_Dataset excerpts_
>>>>>

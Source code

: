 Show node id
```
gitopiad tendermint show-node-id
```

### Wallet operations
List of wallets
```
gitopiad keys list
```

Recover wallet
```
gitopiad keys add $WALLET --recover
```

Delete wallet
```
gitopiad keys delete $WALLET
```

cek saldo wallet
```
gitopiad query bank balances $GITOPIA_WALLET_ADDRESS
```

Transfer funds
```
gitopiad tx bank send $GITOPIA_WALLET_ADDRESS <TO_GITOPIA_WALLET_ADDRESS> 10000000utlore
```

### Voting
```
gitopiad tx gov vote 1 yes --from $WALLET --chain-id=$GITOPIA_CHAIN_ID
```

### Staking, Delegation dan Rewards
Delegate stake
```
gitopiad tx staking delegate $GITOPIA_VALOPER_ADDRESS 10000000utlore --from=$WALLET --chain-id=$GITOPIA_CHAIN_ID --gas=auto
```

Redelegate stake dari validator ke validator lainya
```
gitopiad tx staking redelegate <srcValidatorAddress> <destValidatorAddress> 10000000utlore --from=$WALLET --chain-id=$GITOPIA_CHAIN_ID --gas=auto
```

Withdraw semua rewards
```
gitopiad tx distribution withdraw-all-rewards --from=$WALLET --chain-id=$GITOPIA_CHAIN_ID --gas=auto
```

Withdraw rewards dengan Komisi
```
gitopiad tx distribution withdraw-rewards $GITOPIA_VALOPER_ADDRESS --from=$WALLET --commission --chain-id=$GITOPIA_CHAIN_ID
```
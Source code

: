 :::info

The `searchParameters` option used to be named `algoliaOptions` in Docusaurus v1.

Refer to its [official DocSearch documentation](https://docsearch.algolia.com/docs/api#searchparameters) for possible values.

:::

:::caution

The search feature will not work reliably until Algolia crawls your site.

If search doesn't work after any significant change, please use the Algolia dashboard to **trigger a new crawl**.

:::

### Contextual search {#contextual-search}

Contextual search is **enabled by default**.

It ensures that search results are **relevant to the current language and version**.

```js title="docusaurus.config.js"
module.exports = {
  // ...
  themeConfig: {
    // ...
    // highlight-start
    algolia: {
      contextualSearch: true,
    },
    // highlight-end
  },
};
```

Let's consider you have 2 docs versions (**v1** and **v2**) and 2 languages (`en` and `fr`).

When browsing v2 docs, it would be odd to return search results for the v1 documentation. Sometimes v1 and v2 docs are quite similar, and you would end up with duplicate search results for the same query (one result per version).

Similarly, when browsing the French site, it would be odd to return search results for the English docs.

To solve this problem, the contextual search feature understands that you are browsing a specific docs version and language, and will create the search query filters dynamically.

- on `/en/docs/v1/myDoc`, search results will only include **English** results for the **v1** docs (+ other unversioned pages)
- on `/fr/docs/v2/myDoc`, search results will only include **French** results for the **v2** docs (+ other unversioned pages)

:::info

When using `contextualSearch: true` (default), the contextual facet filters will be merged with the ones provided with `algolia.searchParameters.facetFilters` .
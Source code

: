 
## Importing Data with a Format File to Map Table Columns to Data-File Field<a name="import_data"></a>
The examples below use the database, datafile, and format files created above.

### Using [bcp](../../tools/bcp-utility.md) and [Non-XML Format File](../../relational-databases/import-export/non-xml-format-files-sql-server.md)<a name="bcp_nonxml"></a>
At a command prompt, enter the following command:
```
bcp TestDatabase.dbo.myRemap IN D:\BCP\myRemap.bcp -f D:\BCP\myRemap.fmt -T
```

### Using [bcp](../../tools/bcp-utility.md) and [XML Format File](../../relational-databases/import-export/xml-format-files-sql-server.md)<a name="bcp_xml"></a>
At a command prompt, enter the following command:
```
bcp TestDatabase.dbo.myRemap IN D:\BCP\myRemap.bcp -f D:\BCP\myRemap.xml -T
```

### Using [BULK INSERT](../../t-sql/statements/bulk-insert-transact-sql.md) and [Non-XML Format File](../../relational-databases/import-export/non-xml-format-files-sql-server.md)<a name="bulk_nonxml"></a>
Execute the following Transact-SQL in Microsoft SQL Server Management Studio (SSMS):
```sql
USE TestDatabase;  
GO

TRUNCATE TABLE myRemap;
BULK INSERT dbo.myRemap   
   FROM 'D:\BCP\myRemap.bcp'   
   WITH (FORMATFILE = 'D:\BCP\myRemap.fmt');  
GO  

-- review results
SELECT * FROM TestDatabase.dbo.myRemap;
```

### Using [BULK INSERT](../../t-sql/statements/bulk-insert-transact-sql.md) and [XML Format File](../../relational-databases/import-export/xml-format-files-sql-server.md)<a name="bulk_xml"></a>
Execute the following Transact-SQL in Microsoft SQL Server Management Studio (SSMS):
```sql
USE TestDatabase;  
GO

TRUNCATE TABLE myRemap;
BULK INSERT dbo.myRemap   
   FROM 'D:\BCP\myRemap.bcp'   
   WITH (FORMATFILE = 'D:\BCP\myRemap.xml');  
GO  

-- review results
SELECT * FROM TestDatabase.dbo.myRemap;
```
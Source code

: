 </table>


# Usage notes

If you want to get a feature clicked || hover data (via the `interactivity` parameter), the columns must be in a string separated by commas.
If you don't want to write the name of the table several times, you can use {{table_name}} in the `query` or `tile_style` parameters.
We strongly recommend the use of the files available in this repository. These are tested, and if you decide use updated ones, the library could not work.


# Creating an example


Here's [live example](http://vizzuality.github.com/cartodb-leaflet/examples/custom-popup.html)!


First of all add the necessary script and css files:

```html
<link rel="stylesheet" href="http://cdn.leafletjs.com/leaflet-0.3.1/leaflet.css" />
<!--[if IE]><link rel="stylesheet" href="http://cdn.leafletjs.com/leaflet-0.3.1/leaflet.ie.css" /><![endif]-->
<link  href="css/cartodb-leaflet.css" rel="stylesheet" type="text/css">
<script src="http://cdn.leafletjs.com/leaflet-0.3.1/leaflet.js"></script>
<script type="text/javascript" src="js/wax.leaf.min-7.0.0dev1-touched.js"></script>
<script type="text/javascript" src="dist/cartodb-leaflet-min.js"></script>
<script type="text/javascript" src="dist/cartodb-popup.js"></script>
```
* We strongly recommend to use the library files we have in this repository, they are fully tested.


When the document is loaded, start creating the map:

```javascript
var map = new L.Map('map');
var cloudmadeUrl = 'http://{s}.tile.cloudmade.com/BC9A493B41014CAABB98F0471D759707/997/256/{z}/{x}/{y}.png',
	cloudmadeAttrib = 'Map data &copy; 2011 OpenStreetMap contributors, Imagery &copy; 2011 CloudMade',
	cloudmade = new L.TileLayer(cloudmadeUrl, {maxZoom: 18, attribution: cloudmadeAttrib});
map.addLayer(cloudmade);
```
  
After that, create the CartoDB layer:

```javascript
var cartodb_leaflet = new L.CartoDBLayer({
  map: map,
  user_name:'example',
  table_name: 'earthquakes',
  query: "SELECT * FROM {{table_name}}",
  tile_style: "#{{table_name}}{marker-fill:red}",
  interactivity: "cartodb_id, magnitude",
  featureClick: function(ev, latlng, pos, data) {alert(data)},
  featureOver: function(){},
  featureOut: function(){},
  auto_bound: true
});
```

<<<<<

_Task item_
Could you state how many lines above include the word "want"? Reply with that number alone.

_Reply to the task_
2